◆ The problem: What lines of the listing below contain the word "that"? Copy each of them out.

◆ Supplied material:

··········

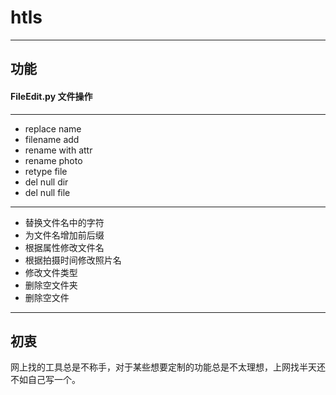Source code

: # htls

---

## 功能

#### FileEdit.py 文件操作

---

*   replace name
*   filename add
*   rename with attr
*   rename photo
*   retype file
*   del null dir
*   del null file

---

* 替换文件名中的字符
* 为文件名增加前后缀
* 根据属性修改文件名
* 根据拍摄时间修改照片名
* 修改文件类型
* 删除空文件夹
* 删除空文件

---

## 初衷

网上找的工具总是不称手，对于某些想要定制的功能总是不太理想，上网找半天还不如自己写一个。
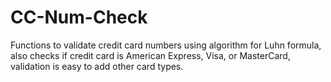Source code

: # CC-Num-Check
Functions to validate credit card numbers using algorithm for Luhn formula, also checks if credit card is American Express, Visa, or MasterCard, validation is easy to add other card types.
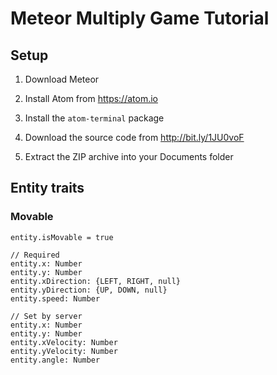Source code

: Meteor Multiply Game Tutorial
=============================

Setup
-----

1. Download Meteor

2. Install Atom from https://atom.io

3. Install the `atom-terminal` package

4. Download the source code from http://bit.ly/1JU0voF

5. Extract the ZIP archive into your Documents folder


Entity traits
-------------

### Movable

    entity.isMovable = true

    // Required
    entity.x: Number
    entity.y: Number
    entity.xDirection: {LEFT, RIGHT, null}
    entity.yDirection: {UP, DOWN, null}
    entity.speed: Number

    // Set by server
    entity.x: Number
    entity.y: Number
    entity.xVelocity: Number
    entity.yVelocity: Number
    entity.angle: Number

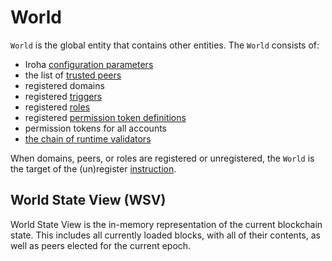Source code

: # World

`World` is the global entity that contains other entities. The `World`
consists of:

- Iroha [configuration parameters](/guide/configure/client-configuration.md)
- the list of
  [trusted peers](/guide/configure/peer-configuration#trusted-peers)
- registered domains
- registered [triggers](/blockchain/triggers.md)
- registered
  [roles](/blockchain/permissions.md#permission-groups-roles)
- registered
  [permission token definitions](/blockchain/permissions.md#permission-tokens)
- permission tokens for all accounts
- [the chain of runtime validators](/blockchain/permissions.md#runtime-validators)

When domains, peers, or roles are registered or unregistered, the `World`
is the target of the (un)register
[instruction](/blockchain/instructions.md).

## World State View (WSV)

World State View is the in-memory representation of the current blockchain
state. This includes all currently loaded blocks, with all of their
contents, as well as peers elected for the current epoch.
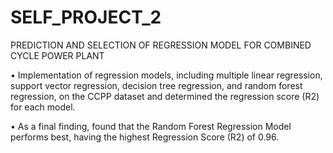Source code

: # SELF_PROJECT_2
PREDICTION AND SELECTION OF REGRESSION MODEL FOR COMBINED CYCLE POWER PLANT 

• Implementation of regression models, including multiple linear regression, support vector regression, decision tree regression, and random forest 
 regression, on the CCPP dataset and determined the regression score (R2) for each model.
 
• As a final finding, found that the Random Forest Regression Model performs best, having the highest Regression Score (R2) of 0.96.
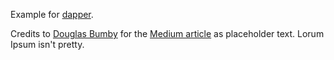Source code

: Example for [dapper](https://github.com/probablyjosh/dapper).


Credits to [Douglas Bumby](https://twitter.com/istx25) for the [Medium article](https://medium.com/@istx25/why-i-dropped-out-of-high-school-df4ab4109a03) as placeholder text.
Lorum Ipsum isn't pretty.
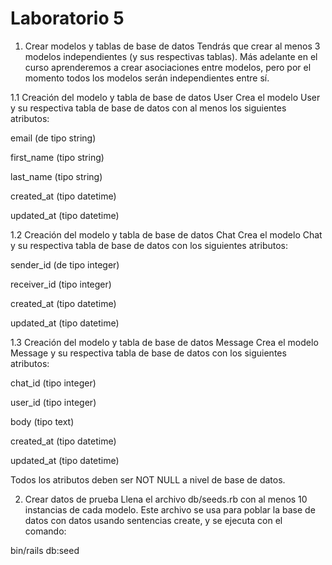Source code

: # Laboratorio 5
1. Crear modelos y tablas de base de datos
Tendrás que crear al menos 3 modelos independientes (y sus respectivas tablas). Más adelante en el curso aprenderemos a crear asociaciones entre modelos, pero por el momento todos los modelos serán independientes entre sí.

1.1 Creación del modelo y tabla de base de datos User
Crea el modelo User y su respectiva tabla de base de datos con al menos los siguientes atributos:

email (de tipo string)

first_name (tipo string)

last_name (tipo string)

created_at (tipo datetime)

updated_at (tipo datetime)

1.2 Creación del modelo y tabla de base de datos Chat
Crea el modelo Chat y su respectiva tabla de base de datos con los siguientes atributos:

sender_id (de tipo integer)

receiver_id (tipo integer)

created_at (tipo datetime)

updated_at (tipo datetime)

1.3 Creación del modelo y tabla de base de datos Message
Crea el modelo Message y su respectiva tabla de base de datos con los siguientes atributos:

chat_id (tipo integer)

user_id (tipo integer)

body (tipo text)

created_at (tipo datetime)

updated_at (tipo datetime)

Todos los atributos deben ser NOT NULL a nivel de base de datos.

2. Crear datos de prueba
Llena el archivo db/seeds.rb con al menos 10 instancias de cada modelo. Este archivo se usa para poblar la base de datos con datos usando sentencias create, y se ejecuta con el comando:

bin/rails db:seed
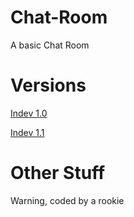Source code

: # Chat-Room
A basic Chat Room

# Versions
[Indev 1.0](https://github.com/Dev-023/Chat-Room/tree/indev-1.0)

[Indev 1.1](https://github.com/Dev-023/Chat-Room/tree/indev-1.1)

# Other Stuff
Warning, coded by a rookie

··········

◆ Exercise solution:
`World` is the global entity that contains other entities. The `World`
• As a final finding, found that the Random Forest Regression Model performs best, having the highest Regression Score (R2) of 0.96.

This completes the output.